If there is a failure you probably need to pull that failed disk out. It is important to get the correct number. The proper number for finding the physical disk is in the column labeled "Slot#".
There is a password protection. I generally have no need for it and will set it to "0000". This command must be issued in the session that requires password clearance. Just do this before proceeding.
set password=0000
However, I did confirm that the password does not need to be set to do a volume check. To check raid consistency in a volume (and possibly to trigger any deep I/O errors) try this.
vsf check vol=3
vsf info
vsf stopcheck
Note that the number seems to be the #
when you do vsf info
. So
"1" for "vs0", and "3" for "vs2". Using vsf info
will show you the
progress of a running check.
CLI> vsf info
# Name Raid Name Level Capacity Ch/Id/Lun State
===============================================================================
1 vs0 rs0 Raid5 12000.0GB 00/00/00 Normal
2 vs1 rs1 Raid5 12000.0GB 00/00/01 Normal
3 vs2 rs2 Raid5 12000.0GB 00/00/02 Checking(0.2%)
===============================================================================
GuiErrMsg<0x00>: Success.
To set auto activation of an incomplete RAID. 1 is on, 0 is off. Unfortunately, this doesn’t always work.
sys autoact p=1
To see what is going on with a "raid set":
rsf info raid=3
If you pull the bad drive and replace it, you might get a "Free"

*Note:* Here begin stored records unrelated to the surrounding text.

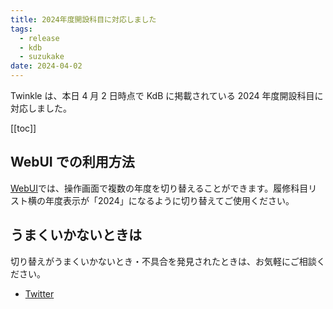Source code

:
 ```yaml
---
title: 2024年度開設科目に対応しました
tags:
  - release
  - kdb
  - suzukake
date: 2024-04-02
---
```


Twinkle は、本日 4 月 2 日時点で KdB に掲載されている 2024 年度開設科目に対応しました。

[[toc]]

## WebUI での利用方法

[WebUI](https://app.twinkle.nandenjin.com)では、操作画面で複数の年度を切り替えることができます。履修科目リスト横の年度表示が「2024」になるように切り替えてご使用ください。

## うまくいかないときは

切り替えがうまくいかないとき・不具合を発見されたときは、お気軽にご相談ください。

- [Twitter](https://twitter.com/nandenjin)
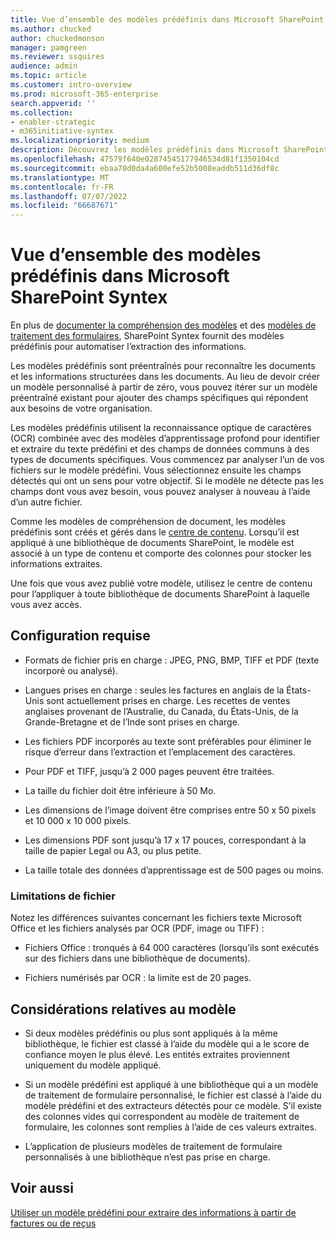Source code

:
 ```yaml
---
title: Vue d’ensemble des modèles prédéfinis dans Microsoft SharePoint Syntex
ms.author: chucked
author: chuckedmonson
manager: pamgreen
ms.reviewer: ssquires
audience: admin
ms.topic: article
ms.customer: intro-overview
ms.prod: microsoft-365-enterprise
search.appverid: ''
ms.collection:
- enabler-strategic
- m365initiative-syntex
ms.localizationpriority: medium
description: Découvrez les modèles prédéfinis dans Microsoft SharePoint Syntex.
ms.openlocfilehash: 47579f640e02874545177946534d81f1350104cd
ms.sourcegitcommit: ebaa70d0da4a600efe52b5008eaddb511d36df8c
ms.translationtype: MT
ms.contentlocale: fr-FR
ms.lasthandoff: 07/07/2022
ms.locfileid: "66687671"
---
```

# <a name="prebuilt-models-overview-in-microsoft-sharepoint-syntex"></a>Vue d’ensemble des modèles prédéfinis dans Microsoft SharePoint Syntex

En plus de [documenter la compréhension des modèles](document-understanding-overview.md) et des [modèles de traitement des formulaires](form-processing-overview.md), SharePoint Syntex fournit des modèles prédéfinis pour automatiser l’extraction des informations.

Les modèles prédéfinis sont préentraînés pour reconnaître les documents et les informations structurées dans les documents. Au lieu de devoir créer un modèle personnalisé à partir de zéro, vous pouvez itérer sur un modèle préentraîné existant pour ajouter des champs spécifiques qui répondent aux besoins de votre organisation. 

Les modèles prédéfinis utilisent la reconnaissance optique de caractères (OCR) combinée avec des modèles d’apprentissage profond pour identifier et extraire du texte prédéfini et des champs de données communs à des types de documents spécifiques. Vous commencez par analyser l’un de vos fichiers sur le modèle prédéfini. Vous sélectionnez ensuite les champs détectés qui ont un sens pour votre objectif. Si le modèle ne détecte pas les champs dont vous avez besoin, vous pouvez analyser à nouveau à l’aide d’un autre fichier.

Comme les modèles de compréhension de document, les modèles prédéfinis sont créés et gérés dans le [centre de contenu](create-a-content-center.md). Lorsqu’il est appliqué à une bibliothèque de documents SharePoint, le modèle est associé à un type de contenu et comporte des colonnes pour stocker les informations extraites. 

Une fois que vous avez publié votre modèle, utilisez le centre de contenu pour l’appliquer à toute bibliothèque de documents SharePoint à laquelle vous avez accès.  

## <a name="requirements"></a>Configuration requise

- Formats de fichier pris en charge : JPEG, PNG, BMP, TIFF et PDF (texte incorporé ou analysé).

- Langues prises en charge : seules les factures en anglais de la États-Unis sont actuellement prises en charge. Les recettes de ventes anglaises provenant de l’Australie, du Canada, du États-Unis, de la Grande-Bretagne et de l’Inde sont prises en charge.

- Les fichiers PDF incorporés au texte sont préférables pour éliminer le risque d’erreur dans l’extraction et l’emplacement des caractères.

- Pour PDF et TIFF, jusqu’à 2 000 pages peuvent être traitées.

- La taille du fichier doit être inférieure à 50 Mo.

- Les dimensions de l’image doivent être comprises entre 50 x 50 pixels et 10 000 x 10 000 pixels.

- Les dimensions PDF sont jusqu’à 17 x 17 pouces, correspondant à la taille de papier Legal ou A3, ou plus petite.

- La taille totale des données d’apprentissage est de 500 pages ou moins.

### <a name="file-limitations"></a>Limitations de fichier

Notez les différences suivantes concernant les fichiers texte Microsoft Office et les fichiers analysés par OCR (PDF, image ou TIFF) :

- Fichiers Office : tronqués à 64 000 caractères (lorsqu’ils sont exécutés sur des fichiers dans une bibliothèque de documents).

- Fichiers numérisés par OCR : la limite est de 20 pages.  

## <a name="model-considerations"></a>Considérations relatives au modèle

- Si deux modèles prédéfinis ou plus sont appliqués à la même bibliothèque, le fichier est classé à l’aide du modèle qui a le score de confiance moyen le plus élevé. Les entités extraites proviennent uniquement du modèle appliqué.

- Si un modèle prédéfini est appliqué à une bibliothèque qui a un modèle de traitement de formulaire personnalisé, le fichier est classé à l’aide du modèle prédéfini et des extracteurs détectés pour ce modèle. S’il existe des colonnes vides qui correspondent au modèle de traitement de formulaire, les colonnes sont remplies à l’aide de ces valeurs extraites.

- L’application de plusieurs modèles de traitement de formulaire personnalisés à une bibliothèque n’est pas prise en charge.

## <a name="see-also"></a>Voir aussi

[Utiliser un modèle prédéfini pour extraire des informations à partir de factures ou de reçus](prebuilt-overview.md)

status. This doesn’t help anything. Either your previous Hot Spares
are hard at work now becoming primary working drives or you will be
activating them to do so. Either way, you want that "Free" drive to be
a Hot Spare (assuming you weren’t dumb enough to set up a system
without a hot spare). To do this you need the following command with
the number of the drive. The number is important to get right and
confusing. The disk info
command has a column labeled "CLI> #", the
first column. Use this number to specify which drive to turn into a
hot spare. This is different (probably) from which bay to pull a
physical drive out of for a failure. For example, this is to turn the
drive in physical by 17 into a hot spare.
rsf createhs drv=25
Sometimes there is a failure and the raid set just sits there. I think this tends to happen when the drive fails during a reboot (which is a time slightly more prone to failure). Here is a sequence where I check the raid set which contained a "Failed" that was replaced and turned to "Free". That is not ok since you actually want the drive’s status to be "rs2" or whatever raid set is correct and the rsf info’s "Raid Set State" to be "Rebuilding".
CLI> rsf info raid=3
Raid Set Information
===========================================
Raid Set Name : rs2
Member Disks : 7
Total Raw Capacity : 14000.0GB
Free Raw Capacity : 14000.0GB
Min Member Disk Size : 2000.0GB
Raid Set State : Incompleted
===========================================
GuiErrMsg<0x00>: Success.
CLI> rsf activate raid=3
GuiErrMsg<0x00>: Success.
CLI> rsf info raid=3
Raid Set Information
===========================================
Raid Set Name : rs2
Member Disks : 7
Total Raw Capacity : 14000.0GB
Free Raw Capacity : 0.0GB
Min Member Disk Size : 2000.0GB
Raid Set State : Rebuilding
===========================================
GuiErrMsg<0x00>: Success.
How’s that rebuild going? Check with:
`cli64 vsf info`
If there are problems, check the log:
`cli64 event info`
Areca support likes to see what you’re running:
`cli64 sys info`
`cli64 sys showcfg`
Note
|
that if a drive fails during a reboot, the raid card doesn’t know what to make of the situation. So instead of automatically rebuilding from a hot spare, it will just do nothing. You have to activate it as shown above. This means that whenever the file server is booted, a drive status report should be generated to make sure everything is starting out properly. |
Note
|
on fs11 (data) when the array contained a failed drive all red
lights were on. Removing the bad drive turned all the LEDs off. Also I
couldn’t get drive identify drv=? to work. However on this
particular machine some forward thinking person (me) had labeled all
the bays the correct "Slot#". Finally, when I put the new drive in
with 7 drive already functioning as "Normal" RAID set, the new drive
seems to automatically have been configured as a "HotSpare". |
Using Hardware RAID On Linux with LSI Cards (Dell)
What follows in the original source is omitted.